These days you need to provide a very compelling reason to opt-in to your email list. What can you offer that is top quality? How can you entice a person to really want and need your information or product?
Gone are the days of just offering a simple report or idea. You must make the person feel a real need for your information. then provides them with a way to get it and more. Michael share some ideas on this subject.
No, I’m not going to opt-in to your email database just because you want me to
Managing e-mails during GDPR
A law designed to reduce email spam has left me with an inbox full of people asking me if I want to keep letting them send emails to me – but why do so many offer so little in return?
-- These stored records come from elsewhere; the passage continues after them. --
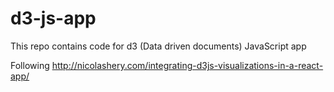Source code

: # d3-js-app
This repo contains code for d3 (Data driven documents) JavaScript app


Following
http://nicolashery.com/integrating-d3js-visualizations-in-a-react-app/
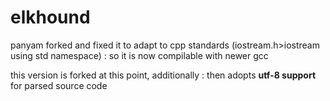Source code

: elkhound
========

panyam forked and fixed it to adapt to cpp standards (iostream.h>iostream using std namespace) : 
so it is now compilable with newer gcc

this version is forked at this point, additionally : then adopts <b>utf-8 support</b> for parsed source code

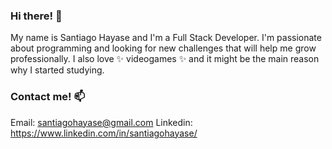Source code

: ### Hi there! 👋

My name is Santiago Hayase and I'm a Full Stack Developer. 
I'm passionate about programming and looking for new challenges that will help me grow professionally. I also love ✨ videogames ✨ and it might be the main reason why I started studying. 

### Contact me! 📫

Email: santiagohayase@gmail.com
Linkedin: https://www.linkedin.com/in/santiagohayase/

<!--
**Intervention2/Intervention2** is a ✨ _special_ ✨ repository because its `README.md` (this file) appears on your GitHub profile.

Here are some ideas to get you started:

- 🔭 I’m currently working on ...
- 🌱 I’m currently learning ...
- 👯 I’m looking to collaborate on ...
- 🤔 I’m looking for help with ...
- 💬 Ask me about ...
- 📫 How to reach me: ...
- 😄 Pronouns: ...
- ⚡ Fun fact: ...
-->
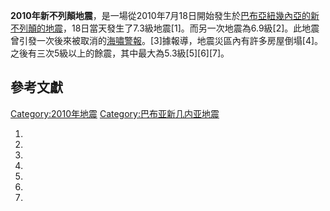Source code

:**2010年新不列顛地震**，是一場從2010年7月18日開始發生於[巴布亞紐幾內亞的](../Page/巴布亞紐幾內亞.md "wikilink")[新不列顛的地震](../Page/新不列顛.md "wikilink")，18日當天發生了7.3級地震\[1\]。而另一次地震為6.9級\[2\]。此地震曾引發一次後來被取消的[海嘯警報](../Page/海嘯警報.md "wikilink")。\[3\]據報導，地震災區內有許多房屋倒塌\[4\]。之後有三次5級以上的餘震，其中最大為5.3級\[5\]\[6\]\[7\]。

## 參考文獻

<references/>

[Category:2010年地震](https://zh.wikipedia.org/wiki/Category:2010年地震 "wikilink")
[Category:巴布亚新几内亚地震](https://zh.wikipedia.org/wiki/Category:巴布亚新几内亚地震 "wikilink")

1.
2.
3.
4.
5.
6.
7.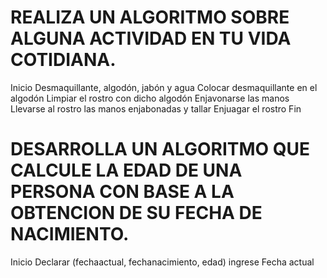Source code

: # REALIZA UN ALGORITMO SOBRE ALGUNA ACTIVIDAD EN TU VIDA COTIDIANA.
Inicio
Desmaquillante, algodón, jabón y agua
Colocar desmaquillante en el algodón
Limpiar el rostro con dicho algodón
Enjavonarse las manos 
Llevarse al rostro las manos enjabonadas y tallar
Enjuagar el rostro
Fin

# DESARROLLA UN ALGORITMO QUE CALCULE LA EDAD DE UNA PERSONA CON BASE A LA OBTENCION DE SU FECHA DE NACIMIENTO.

Inicio
Declarar (fechaactual, fechanacimiento, edad)
ingrese Fecha actual




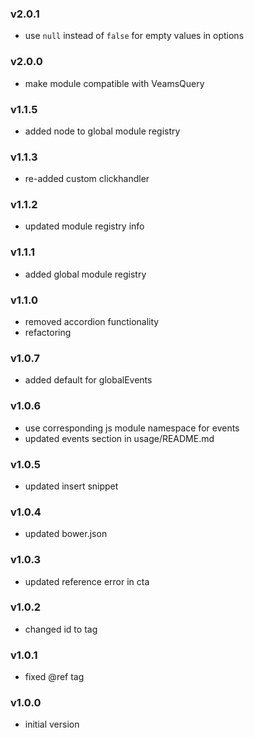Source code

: ### v2.0.1
- use `null` instead of `false` for empty values in options

### v2.0.0
- make module compatible with VeamsQuery

### v1.1.5
- added node to global module registry

### v1.1.3
- re-added custom clickhandler

### v1.1.2
- updated module registry info

### v1.1.1
- added global module registry

### v1.1.0
- removed accordion functionality
- refactoring

### v1.0.7
- added default for globalEvents

### v1.0.6
- use corresponding js module namespace for events
- updated events section in usage/README.md

### v1.0.5
- updated insert snippet

### v1.0.4
- updated bower.json

### v1.0.3
- updated reference error in cta

### v1.0.2
- changed id to tag

### v1.0.1
- fixed @ref tag

### v1.0.0
- initial version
Like so many others, I’m subscribed to a lot of email lists and, as a result, the past weeks have seen my personal inbox bursting at the seams with GDPR ‘opt-in’ emails. Hundreds of emails, all from organisations asking me if I want to grant permission for them to keep processing my data and keep sending them post May 25.
But here’s the problem: Hardly any of them give me a good reason as to why I should.
‘Special offers’ don’t count.
‘Special offers and promotions’ has long been a tactic used by brands to build their marketing database. Consumers can be suckers for a discount and so it’s relatively easy to convince someone to hand over their particulars. But such tactics typify the distorted power dynamic that has existing for so long between consumers and brands, whereby the value being offered by one party is greater than the value being offered by the other, and this is arguably why we’re in this position in the first place.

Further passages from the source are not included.